Maldivians have the tendency to shoot off their mouths without half knowing what it is they are actually talking about. When the pay cuts were first enforced there was a lot of outrage from the general public which is quite understandable when you take into consideration how the general population especially living in Male’ barely survive on what they earn with the outrageous rents they have to pay for housing. However what I find highly disturbing is the fact that most do not even bother finding the reason why certain policies are brought about and how or what are the reasons why such a policy may have been implemented in the first place. And of course with the current crop of politicians who are divided on the minutest of issues taking things into their hands and spouting off whatever comes to mind, creates a greater rift in a society of ignorant people who do not even want to be enlightened in the first place. Of course partially this blame lies on the shoulders of the Civil Service Commission itself since they haven’t really done enough on making the public aware of what the Civil Service Act is all about.

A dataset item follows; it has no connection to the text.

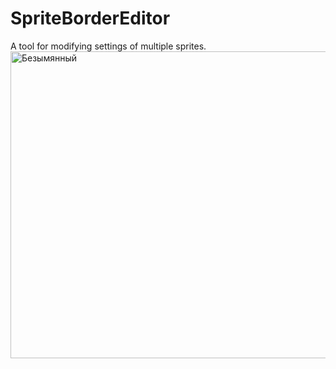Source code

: # SpriteBorderEditor
A tool for modifying settings of multiple sprites.
<img width="860" height="491" alt="Безымянный" src="https://github.com/user-attachments/assets/ab706500-2add-4470-9ff7-3e96ef8a3f13" />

With the opposition creating the ruckus that the positions of the upper management in the CSC are being held by wimps and are under the mastery of President Nasheed, the happily ignorant crop of civil servants acted as if a red flag had been waved in front of them, which in turn led to bad publicty all around which could could have been prevented in the first place if someone had thought of explaining what the Civil Service Act says regarding such pay cuts which amounts to something in the form of “If the country faces financial problems a pay cut could be imposed after discussions between the government and CSC for a period of three months, upon the end of which pay should be reinstated. If the need to impose pay cuts for a further period of time arises, this can only be done after re-evaluation of the financial situation of the country and further discussions between the CSC and government.” I bet if someone had explained this to the intended or if the intended had had the foresight to read the Act which protects them, the surprise everyone is expressing over the circular today could have been prevented.

Now let’s wait and see whether the government wants to impose pay cuts for a further period of time and whether the situation is deemed dire enough by the CSC to once again impose the same for another period of 3 months which I bet with everything I have no one is going to be ecstatic about with the rising costs of everyday life which has become the norm recently.